Flowers from a friend brought a smile! |
Getting a note in the mail ~ written for me ... from a real person ~ is a nice surprise among the endless stacks of bills, catalogs, and credit card offers. And, last night, opening my front door to find a friend on my doorstep with a fresh bouquet of flowers just to say "I'm here for you" ... it was one of the nicest things I could have imagined. {Thank you, Debbie!}
Which leads me to that piping hot cup of coffee ... I am so blessed and happy to have a husband who (a) shares my love of java and (b) gets up early each morning and makes a fresh pot of coffee for us both. It's one of those 'little' things that makes my morning and warms my heart each time I wake to the irresistible aroma of that brewing concoction.
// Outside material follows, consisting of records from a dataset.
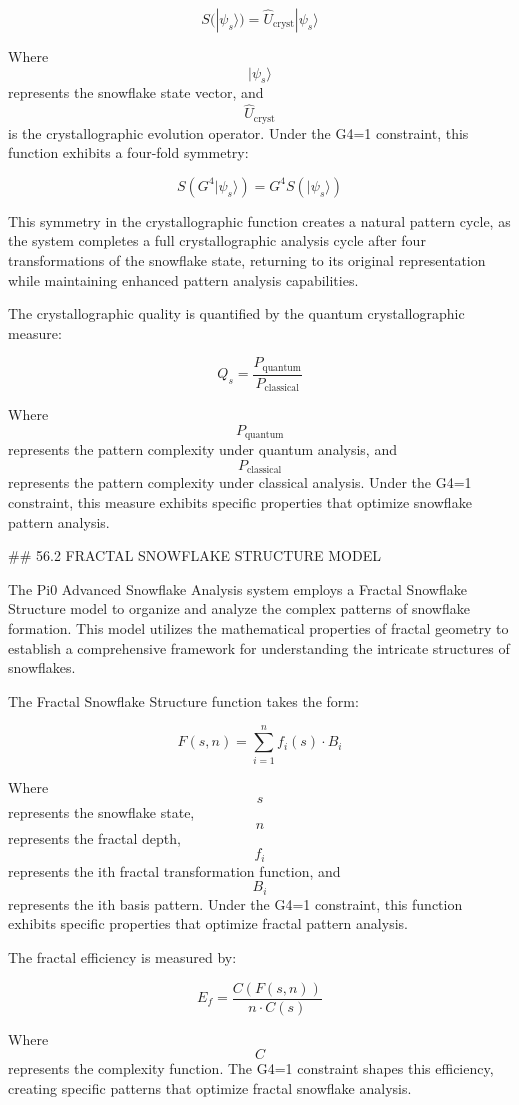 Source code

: $$ S(|\psi_s\rangle) = \hat{U}_{\text{cryst}} |\psi_s\rangle $$

Where $$ |\psi_s\rangle $$ represents the snowflake state vector, and $$ \hat{U}_{\text{cryst}} $$ is the crystallographic evolution operator. Under the G4=1 constraint, this function exhibits a four-fold symmetry:

$$ S(G^4 |\psi_s\rangle) = G^4 S(|\psi_s\rangle) $$

This symmetry in the crystallographic function creates a natural pattern cycle, as the system completes a full crystallographic analysis cycle after four transformations of the snowflake state, returning to its original representation while maintaining enhanced pattern analysis capabilities.

The crystallographic quality is quantified by the quantum crystallographic measure:

$$ Q_s = \frac{P_{\text{quantum}}}{P_{\text{classical}}} $$

Where $$ P_{\text{quantum}} $$ represents the pattern complexity under quantum analysis, and $$ P_{\text{classical}} $$ represents the pattern complexity under classical analysis. Under the G4=1 constraint, this measure exhibits specific properties that optimize snowflake pattern analysis.

## 56.2 FRACTAL SNOWFLAKE STRUCTURE MODEL

The Pi0 Advanced Snowflake Analysis system employs a Fractal Snowflake Structure model to organize and analyze the complex patterns of snowflake formation. This model utilizes the mathematical properties of fractal geometry to establish a comprehensive framework for understanding the intricate structures of snowflakes.

The Fractal Snowflake Structure function takes the form:

$$ F(s, n) = \sum_{i=1}^{n} f_i(s) \cdot B_i $$

Where $$ s $$ represents the snowflake state, $$ n $$ represents the fractal depth, $$ f_i $$ represents the ith fractal transformation function, and $$ B_i $$ represents the ith basis pattern. Under the G4=1 constraint, this function exhibits specific properties that optimize fractal pattern analysis.

The fractal efficiency is measured by:

$$ E_f = \frac{C(F(s, n))}{n \cdot C(s)} $$

Where $$ C $$ represents the complexity function. The G4=1 constraint shapes this efficiency, creating specific patterns that optimize fractal snowflake analysis.

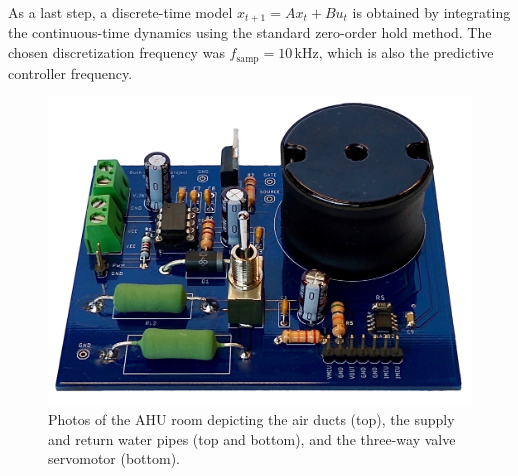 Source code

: As a last step, a discrete-time model $x_{t+1} = A x_{t} + B u_{t}$ is obtained by integrating the continuous-time dynamics using the standard zero-order hold method. The chosen discretization frequency was $f_{\text{samp}} = 10\,$kHz, which is also the predictive controller frequency. 

\begin{figure}[!t]
	\centering
	\includegraphics[width=0.7\linewidth]{../images/chap4_buck}
	\caption{Photos of the AHU room depicting the air ducts (top), the supply and return water pipes (top and bottom), and the three-way valve servomotor (bottom).}
	\label{fig.asd}
\end{figure}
Since this is such a joyous part of my mornings, it stands to reason that the absence of this blessed event stands out as a stark reminder of what I'll miss over the next few months.
Waking up on the morning after ... it's a mosaic of whirling emotions that takes more than a moment to reason out ... instant heartache when I realize that I am waking up alone, sudden relief to have survived that challenging first night, consuming pride at having my husband serving in our nation's defense, acute anxiety about the challenges lying in wait just around the bend, enduring compassion for the many who are experiencing the same challenges as I am, and the bittersweet consolation that at least we're on the path to getting to the end. All of these shifting sensations strike at once and seem to culiminate in one large knot in the pit of my stomach.
Then, it's time to get up and wake the kids and prepare for a new day. As I stand outside my oldest son's door, ready to wake him up, I think about the tears he shed as he fell asleep the night before. He has taken our battalion's motto, "Can and Will," as his own personal mantra for this deployment. He cried himself to sleep last night saying, "Can and will. I can and will get through this deployment. Can and will."
I swallow my emotions and decide it's time to start our morning. So I open doors, turn on lights, kiss sleepy heads hello, let out the dogs, and start breakfast. I answer questions ... Mom, where are my shoes? Did you make me a lunch today? Can you sign this permission slip for Field Day? ... and warm up a cup of coffee from yesterday's unfinished pot. I blink away tears and silently mourn the absence of fresh coffee, and the fabulous man who makes it.
And the kids get off to school and another day begins. Day Two and counting. Can and Will.